If x is an element of a commutative ring R then define the x-divisor graph \(\varGamma _x(R)\) to be the graph, whose vertices are the elements of \(d(x)=\{r\in R\) | \(rs=x\) for some \(s\in R\}\) such that two distinct vertices r and s are adjacent if and only if \(rs=x\). In this chapter, the components of \(\varGamma _x(R)\) are completely characterized when R is a von Neumann regular ring. Various other types of “divisor graphs” are considered as well. For example, if x is a nonzero element of an integral domain R with group of units U(R) then the compressed divisor graph \((\varGamma _E)_x^{d^\times }(R)\) associated with x is defined to be the graph, whose vertices are the associate-equivalence classes \(\overline{r}=rU(R)\) of elements \(r\in d(x)^\times =d(x)\setminus (xU(R)\cup U(R))\) such that two distinct vertices \(\overline{r}\) and \(\overline{s}\) are adjacent if and only if \(rs\in d(x)\). Alternatively, by letting M be the positive cone of the group of divisibility of R, every \((\varGamma _E)_x^{d^\times }(R)\) is a member of the class of graphs \(\varGamma _{\le x}(M)\) defined by picking an element x of a partially ordered commutative monoid M with least element equal to its identity 1, and letting the vertices of \(\varGamma _{\le x}(M)\) be the elements of \(\{m\in M\) | \(1<m<x\}\) such that two distinct vertices m and n are adjacent if and only if \(mn\le x\). Other aspects of the chapter include the exploration of graph-theoretic criteria that reveal when two elements of an integral domain are associates, and it is proved that R is a unique factorization domain if and only if \((\varGamma _E)_x^{d^\times }(R)\) is either null or finite with a dominant clique for every \(x\in R\setminus \{0\}\). Throughout, emphasis is placed on similarities with zero-divisor graphs.
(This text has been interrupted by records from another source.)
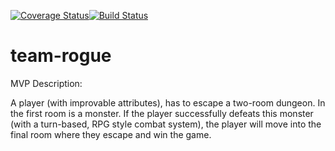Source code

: [![Coverage Status](https://coveralls.io/repos/github/leoncross/team-rogue/badge.svg?branch=master)](https://coveralls.io/github/leoncross/team-rogue?branch=master)[![Build Status](https://travis-ci.com/leoncross/team-rogue.svg?branch=master)](https://travis-ci.com/leoncross/team-rogue)

# team-rogue


MVP Description:

A player (with improvable attributes), has to escape a two-room dungeon.
In the first room is a monster. If the player successfully defeats this monster (with a turn-based, RPG style combat system), the player will move into the final room where they escape and win the game.
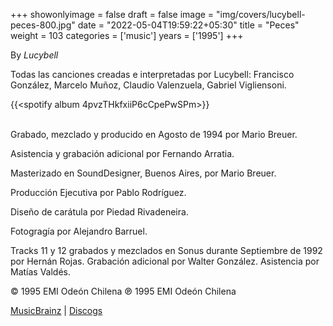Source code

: +++
showonlyimage = false
draft = false
image = "img/covers/lucybell-peces-800.jpg"
date = "2022-05-04T19:59:22+05:30"
title = "Peces"
weight = 103
categories = ['music']
years = ['1995']
+++

By _Lucybell_

<!--more-->

Todas las canciones creadas e interpretadas por Lucybell: Francisco González, Marcelo Muñoz, Claudio Valenzuela, Gabriel Vigliensoni.

{{<spotify album 4pvzTHkfxiiP6cCpePwSPm>}}
<br><br>

Grabado, mezclado y producido en Agosto de 1994 por Mario Breuer.

Asistencia y grabación adicional por Fernando Arratia.

Masterizado en SoundDesigner, Buenos Aires, por Mario Breuer.

Producción Ejecutiva por Pablo Rodríguez.

Diseño de carátula por Piedad Rivadeneira.

Fotogragía por Alejandro Barruel.

Tracks 11 y 12 grabados y mezclados en Sonus durante Septiembre de 1992 por Hernán Rojas. Grabación adicional por Walter González. Asistencia por Matías Valdés.

© 1995 EMI Odeón Chilena ℗ 1995 EMI Odeón Chilena

[MusicBrainz](https://musicbrainz.org/release-group/16312c61-b516-4a60-bc04-913f73cf6dc6) | [Discogs](https://www.discogs.com/Lucybell-Peces/master/631232)
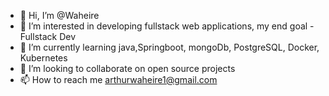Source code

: - 👋 Hi, I’m @Waheire
- 👀 I’m interested in developing fullstack web applications, my end goal - Fullstack Dev
- 🌱 I’m currently learning java,Springboot, mongoDb, PostgreSQL, Docker, Kubernetes
- 💞️ I’m looking to collaborate on open source projects
- 📫 How to reach me arthurwaheire1@gmail.com

<!---
Waheire/Waheire is a ✨ special ✨ repository because its `README.md` (this file) appears on your GitHub profile.
You can click the Preview link to take a look at your changes.
--->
For example, it is proved that if R is von Neumann regular and G is a component of \(\varGamma _x(R)\) that contains a square root of x then \(G\cong \varGamma _0(\text {ann}_R(x))\) (in particular, if \(x=0\) then we have the tautology \(G\cong \varGamma _0(R)\)), and if x is a square-free element of a unique factorization domain then \((\varGamma _E)_x^{d^\times }(R)\) is isomorphic to a zero-divisor graph of a finite Boolean ring.

This work is dedicated to David Fenimore Anderson, whose guidance and leadership has fostered multitudes of mathematical pursuits, and whose friendship has inspirited a lighthearted approach to all of them.